When production wells are hydraulic fractured, the fracture often unintentionally breaks into water zones, causing substantially increased water production. Gelant treatments have significant potential to correct this problem. These gelant treatments rely on the ability of these gels to be placed in the rock matrix adjacent to the fractures and to reduce permeability to water much more than that to hydrocarbon (disproportionate permeability reduction). An engineering-based method was developed for designing and sizing gelant treatments in hydraulically fractured production wells.51 This design procedure was incorporated in user-friendly graphical-user-interface software that can be downloaded from the internet at Dr.Randy's Reservoir Sweep Improvement.

In these matrix rock treatments, gelants flow along the fracture and leak off a short, predictable distance into the matrix rock of all the zones (water, oil, gas). Success for such a treatment requires that the gel reduce permeability to water much more than that to hydrocarbon in the treated matrix rock. The ability of the gel to stop water entry into the fracture is determined by the product of gelant leakoff distance (from the fracture face) and the residual resistance factor (permeability reduction factor) provided by the gel. For example, consider the case where the gelant leaks off 0.2 ft into both water and oil zones, and in the gel-contacted rock, permeabilities to water and oil are reduced by factors 50,000 and 50, respectively. (These properties have been reported for a gel formulation.52) In this case, the gel only adds the equivalent of 10 feet of additional rock that the oil must flow through to enter the fracture (i.e., 0.2 ft x 50). In contrast, for the water zone, the water must flow through the equivalent of 10,000 ft of additional rock to enter the fracture (i.e., 0.2 ft x 50,000). Thus, in this circumstance, the gel can substantially reduce water production without significantly affecting oil productivity.

In this method, fluid entry into the fracture is controlled by gel in rock next to the fracture.51 Ideally, fracture conductivity is not reduced significantly, since it allows a conductive path for oil flow into the wellbore. To some extent, gravity segregation of the gelant (between placement and gelation) will mitigate damage to the fracture when the excessive water production originates from an underlying aquifer. However, to minimize fracture damage, an oil or water post-flush could be used to displace gelant from the fracture.

From a rigorous viewpoint, the method assumes that impermeable barriers (e.g., shale or calcite) separate adjacent zones.51 However, the method should frequently provide acceptable outcomes even if crossflow can occur between the water bearing and oil bearing zones. For example, consider the case where oil lies on top of water in a single formation (i.e., a common situation where coning becomes a problem). Previous work47,52 showed that gravity alone can retard water influx into oil zones much more effectively when the water must “cusp” to a linear pressure sink (i.e., a vertical fracture or a horizontal well) than when the water “cones” to a point pressure sink (i.e., a partially penetrating vertical well). For the type of gel treatment that we are proposing for application in hydraulic fractures, in many cases, gravity may be sufficient to minimize water invasion into the hydrocarbon zones of a single formation. Of course, the degree of water invasion (coning) into hydrocarbon zones increases with increased production rate, pressure drawdown, vertical formation permeability, and hydrocarbon viscosity, and decreases with increased water-hydrocarbon density difference, horizontal formation permeability, and oil column thickness.47,52 If water invades too far into the hydrocarbon zone, a water block could form that reduces hydrocarbon productivity.

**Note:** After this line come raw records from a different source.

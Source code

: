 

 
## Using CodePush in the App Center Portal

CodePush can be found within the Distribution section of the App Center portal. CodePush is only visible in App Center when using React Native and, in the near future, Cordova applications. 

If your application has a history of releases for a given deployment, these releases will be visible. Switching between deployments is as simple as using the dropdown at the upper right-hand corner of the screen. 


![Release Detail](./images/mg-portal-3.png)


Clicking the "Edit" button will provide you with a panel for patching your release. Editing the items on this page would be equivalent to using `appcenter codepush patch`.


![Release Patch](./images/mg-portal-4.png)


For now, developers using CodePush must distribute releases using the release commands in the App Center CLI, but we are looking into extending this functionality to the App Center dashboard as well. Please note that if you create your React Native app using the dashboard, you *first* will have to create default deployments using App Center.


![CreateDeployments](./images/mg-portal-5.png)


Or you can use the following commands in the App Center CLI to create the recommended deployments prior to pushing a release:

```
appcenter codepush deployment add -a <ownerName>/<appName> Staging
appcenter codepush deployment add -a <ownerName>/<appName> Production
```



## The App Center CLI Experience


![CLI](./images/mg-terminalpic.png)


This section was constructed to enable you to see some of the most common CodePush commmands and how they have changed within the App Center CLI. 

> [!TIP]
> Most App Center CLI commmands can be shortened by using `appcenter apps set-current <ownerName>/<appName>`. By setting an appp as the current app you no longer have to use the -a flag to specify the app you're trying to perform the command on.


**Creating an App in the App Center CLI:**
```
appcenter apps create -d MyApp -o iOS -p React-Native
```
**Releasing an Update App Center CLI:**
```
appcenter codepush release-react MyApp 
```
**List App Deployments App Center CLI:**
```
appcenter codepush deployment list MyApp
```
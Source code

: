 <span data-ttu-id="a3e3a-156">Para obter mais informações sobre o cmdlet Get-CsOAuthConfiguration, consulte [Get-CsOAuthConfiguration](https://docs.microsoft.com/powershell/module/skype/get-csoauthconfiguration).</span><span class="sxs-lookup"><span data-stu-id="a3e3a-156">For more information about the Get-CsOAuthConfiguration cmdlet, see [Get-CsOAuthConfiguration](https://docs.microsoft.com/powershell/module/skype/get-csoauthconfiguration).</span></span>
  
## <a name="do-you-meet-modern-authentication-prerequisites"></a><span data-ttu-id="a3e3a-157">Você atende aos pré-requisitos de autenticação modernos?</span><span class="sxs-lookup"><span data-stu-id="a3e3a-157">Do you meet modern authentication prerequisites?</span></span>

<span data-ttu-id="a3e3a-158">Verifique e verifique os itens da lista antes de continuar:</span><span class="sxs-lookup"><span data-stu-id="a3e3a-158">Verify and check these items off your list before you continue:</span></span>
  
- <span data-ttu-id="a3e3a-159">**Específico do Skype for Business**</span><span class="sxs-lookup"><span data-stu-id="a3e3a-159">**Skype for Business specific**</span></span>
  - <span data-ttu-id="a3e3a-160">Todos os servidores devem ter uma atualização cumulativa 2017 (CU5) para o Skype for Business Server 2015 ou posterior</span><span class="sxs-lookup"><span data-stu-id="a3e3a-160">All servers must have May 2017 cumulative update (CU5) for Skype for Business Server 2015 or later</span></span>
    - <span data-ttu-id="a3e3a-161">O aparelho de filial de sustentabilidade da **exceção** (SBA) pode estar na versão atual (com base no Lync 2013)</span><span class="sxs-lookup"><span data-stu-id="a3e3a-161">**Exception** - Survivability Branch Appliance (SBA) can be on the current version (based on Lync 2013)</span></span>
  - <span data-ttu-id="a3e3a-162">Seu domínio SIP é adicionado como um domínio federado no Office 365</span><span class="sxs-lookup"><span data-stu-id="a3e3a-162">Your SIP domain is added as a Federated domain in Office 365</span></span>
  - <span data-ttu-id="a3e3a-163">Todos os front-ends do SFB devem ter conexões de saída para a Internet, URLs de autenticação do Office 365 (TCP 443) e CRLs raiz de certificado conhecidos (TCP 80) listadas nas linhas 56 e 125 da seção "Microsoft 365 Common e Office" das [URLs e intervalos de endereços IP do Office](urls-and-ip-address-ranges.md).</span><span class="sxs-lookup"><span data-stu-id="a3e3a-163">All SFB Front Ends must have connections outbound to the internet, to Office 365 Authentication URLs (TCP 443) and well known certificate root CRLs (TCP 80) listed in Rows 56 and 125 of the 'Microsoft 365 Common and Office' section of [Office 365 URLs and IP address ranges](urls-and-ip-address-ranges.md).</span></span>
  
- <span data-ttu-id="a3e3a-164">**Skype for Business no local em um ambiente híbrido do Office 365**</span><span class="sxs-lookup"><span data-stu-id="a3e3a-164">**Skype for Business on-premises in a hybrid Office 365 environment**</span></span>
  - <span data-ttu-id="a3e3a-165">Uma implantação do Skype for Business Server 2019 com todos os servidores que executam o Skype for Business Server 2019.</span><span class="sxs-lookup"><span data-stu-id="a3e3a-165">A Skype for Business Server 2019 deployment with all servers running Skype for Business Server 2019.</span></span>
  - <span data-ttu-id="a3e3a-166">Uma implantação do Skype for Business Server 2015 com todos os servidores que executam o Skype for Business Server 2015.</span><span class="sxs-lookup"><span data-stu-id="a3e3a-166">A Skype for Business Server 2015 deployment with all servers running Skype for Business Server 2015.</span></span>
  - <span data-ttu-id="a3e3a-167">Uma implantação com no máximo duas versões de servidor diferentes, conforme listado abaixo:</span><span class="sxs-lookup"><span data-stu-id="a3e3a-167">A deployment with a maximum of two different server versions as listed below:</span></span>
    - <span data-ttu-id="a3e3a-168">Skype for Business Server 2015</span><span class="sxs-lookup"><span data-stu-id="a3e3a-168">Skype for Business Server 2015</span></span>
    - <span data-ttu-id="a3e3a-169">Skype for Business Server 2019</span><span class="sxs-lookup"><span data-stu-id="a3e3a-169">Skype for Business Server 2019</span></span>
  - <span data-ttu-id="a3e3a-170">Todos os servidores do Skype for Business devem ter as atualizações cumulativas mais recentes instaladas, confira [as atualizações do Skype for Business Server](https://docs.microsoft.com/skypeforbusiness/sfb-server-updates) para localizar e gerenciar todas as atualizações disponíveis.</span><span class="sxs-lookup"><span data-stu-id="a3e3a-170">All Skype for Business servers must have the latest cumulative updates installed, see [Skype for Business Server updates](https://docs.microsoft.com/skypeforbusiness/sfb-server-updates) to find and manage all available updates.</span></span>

To use this procedure to reduce water production from a hydraulic fracture, field data are needed, coupled with results from two simple laboratory experiments.51 The needed field data include:

  1. fluid production rates before the gel treatment,
  2. downhole static and flowing pressures before the gel treatment,
  3. permeabilities, porosities, and thickness of the relevant zones,
  4. water and oil viscosities at reservoir temperature, and
  5. well spacing or distance between wells. These parameters are often available during conventional gel treatments.
The downhole pressure drops are critically important for this method. They must be reasonably current and measured specifically for the well to be treated.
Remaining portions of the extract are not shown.